Calico: Installing Calico 3.6 in Kubernetes results in error in calico-kube-controllers

Created on 7 May 2019 · 20Comments · Source: projectcalico/calico

I am trying to upgrade Calico in my k8s cluster from 3.3 to 3.6. To upgrade, I delete the previously created resources and create new ones. The pod calico-kube-controllers is stuck in ContainerCreating, so none of the calico-node pods start.

Expected Behavior

Calico pods described in the used manifest are created and start running.

Current Behavior

Calico-kube-controllers does not exit the ContainerCreating state.
kubectl describe pod shows this error:
Failed create pod sandbox: rpc error: code = Unknown desc = [failed to set up sandbox container "4a3c5993de2bb25bb59c33f55a1ea65f2584980c83c4704ebde6af5bec3e09b5" network for pod "calico-kube-controllers-5cbcccc885-nddnj": NetworkPlugin cni failed to set up pod "calico-kube-controllers-5cbcccc885-nddnj_kube-system" network: error getting ClusterInformation: connection is unauthorized: Unauthorized, failed to clean up sandbox container "4a3c5993de2bb25bb59c33f55a1ea65f2584980c83c4704ebde6af5bec3e09b5" network for pod "calico-kube-controllers-5cbcccc885-nddnj": NetworkPlugin cni failed to teardown pod "calico-kube-controllers-5cbcccc885-nddnj_kube-system" network: error getting ClusterInformation: connection is unauthorized: Unauthorized]

Possible Solution

I am able to upgrade all the way to 3.5, which is the last version without calico-kube-controllers, so I assume there is something going on with this new addition?

Steps to Reproduce (for bugs)

I do not have a fresh cluster to test this on, but how I got where I am is this:

Create a cluster with kubeadm (I have been through about 3 major Kubernetes verison upgrades with the cluster)
Install Calico 3.3 following https://docs.projectcalico.org/v3.3/getting-started/kubernetes/installation/calico#installing-with-the-kubernetes-api-datastore50-nodes-or-less
Delete the resources created in step 2. with kubectl delete -f
Install Calico 3.6 following https://docs.projectcalico.org/v3.6/getting-started/kubernetes/installation/calico#installing-with-the-kubernetes-api-datastore50-nodes-or-less

Context

I'm trying to upgrade the Calico version in my cluster.

Your Environment

Calico version 3.3, trying to get to 3.6
Orchestrator version (e.g. kubernetes, mesos, rkt): Kubernetes, created via kubeadm
Operating System and version: Centos 7

kinsupport

Source

proskehy

👍6

Most helpful comment

Fixed it by removing leftover files in /var/lib/cni.
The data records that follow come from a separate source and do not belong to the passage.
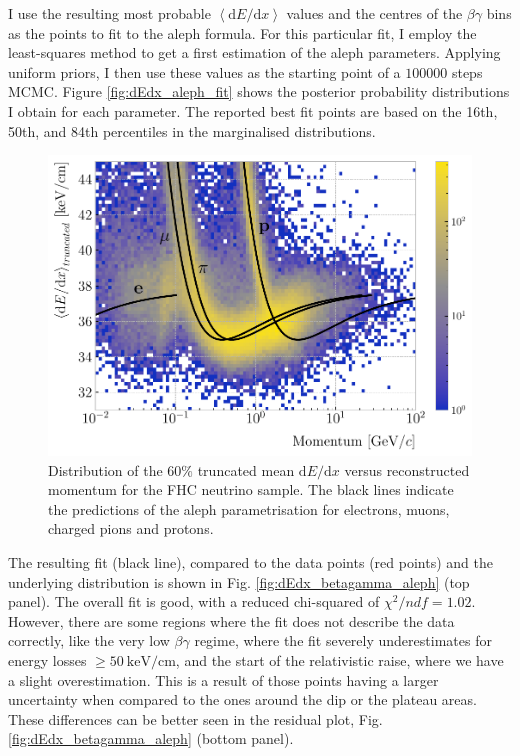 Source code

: I use the resulting most probable $\left<\mathrm{d}E/\mathrm{d}x\right>$ values and the centres of the $\beta\gamma$ bins as the points to fit to the \gls{aleph} formula. For this particular fit, I employ the least-squares method to get a first estimation of the \gls{aleph} parameters. Applying uniform priors, I then use these values as the starting point of a $100000$ steps MCMC. Figure \ref{fig:dEdx_aleph_fit} shows the posterior probability distributions I obtain for each parameter. The reported best fit points are based on the 16th, 50th, and 84th percentiles in the marginalised distributions.

\begin{figure}[t]
	\centering
	\includegraphics[width=.90\linewidth]{Images/GArSoft_PID/dEdx/dEdx_curves_with_fit.pdf}
	\caption[Distribution of the $60\%$ truncated mean $\mathrm{d}E/\mathrm{d}x$ versus reconstructed momentum for the FHC neutrino sample.]{Distribution of the $60\%$ truncated mean $\mathrm{d}E/\mathrm{d}x$ versus reconstructed momentum for the FHC neutrino sample. The black lines indicate the predictions of the \gls{aleph} parametrisation for electrons, muons, charged pions and protons.}
	\label{fig:dEdx_vs_momentum}
\end{figure}

The resulting fit (black line), compared to the data points (red points) and the underlying distribution is shown in Fig. \ref{fig:dEdx_betagamma_aleph} (top panel). The overall fit is good, with a reduced chi-squared of $\chi^{2}/ndf=1.02$. However, there are some regions where the fit does not describe the data correctly, like the very low $\beta\gamma$ regime, where the fit severely underestimates for energy losses $\geq 50 ~ \mathrm{keV}/\mathrm{cm}$, and the start of the relativistic raise, where we have a slight overestimation. This is a result of those points having a larger uncertainty when compared to the ones around the dip or the plateau areas. These differences can be better seen in the residual plot, Fig. \ref{fig:dEdx_betagamma_aleph} (bottom panel).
I believe that's a bug for users upgrading from earlier Calico versions.

gertvdijk on 17 Jul 2019

👍14

All 20 comments

It looks like the same problem I currently have with upgrading from 3.1 to 3.7.

niekvn1 on 13 May 2019

👍2

Had the same problem. I run my lab cluster with this.
As default OS is fedora I did following changes to calico:

replaced cni-bin-dir to /usr/libexec/cni
echo 1 > /proc/sys/net/ipv4/conf/all/rp_filter (more info here)
tried 3.3 before with addition to rbac:

...
- apiGroups: [""]
    resources:
      - nodes/status
    verbs:
      - patch
...

set IP_AUTODETECTION_METHOD to "interface=eth1"
used "10.244.0.0/16" as CALICO_IPV4POOL_CIDR

Resolved all issues by inspecting logs.

dklesev on 14 May 2019

NetworkPlugin cni failed to teardown pod "calico-kube-controllers-5cbcccc885-nddnj_kube-system" network: error getting ClusterInformation: connection is unauthorized: Unauthorized]

This seems to indicate that calico/node (the CNI plugin, specifically) isn't authorized to get ClusterInformation resources.

Looking at https://docs.projectcalico.org/v3.6/getting-started/kubernetes/installation/hosted/kubernetes-datastore/calico-networking/1.7/calico.yaml, I see the following inside the ClusterRole for calico-node, which seems to indicate it _does_ have access.

  # Calico monitors various CRDs for config.
  - apiGroups: ["crd.projectcalico.org"]
    resources:
      - globalfelixconfigs
      - felixconfigurations
      - bgppeers
      - globalbgpconfigs
      - bgpconfigurations
      - ippools
      - ipamblocks
      - globalnetworkpolicies
      - globalnetworksets
      - networkpolicies
      - clusterinformations
      - hostendpoints
    verbs:
      - get
      - list
      - watch

@proskehy @niekvn1 can you guys do a kubectl get clusterrole calico-node and see if it contains this section?

caseydavenport on 18 May 2019

The pod calico-kube-controllers is stuck in ContainerCreating, so none of the calico-node pods start.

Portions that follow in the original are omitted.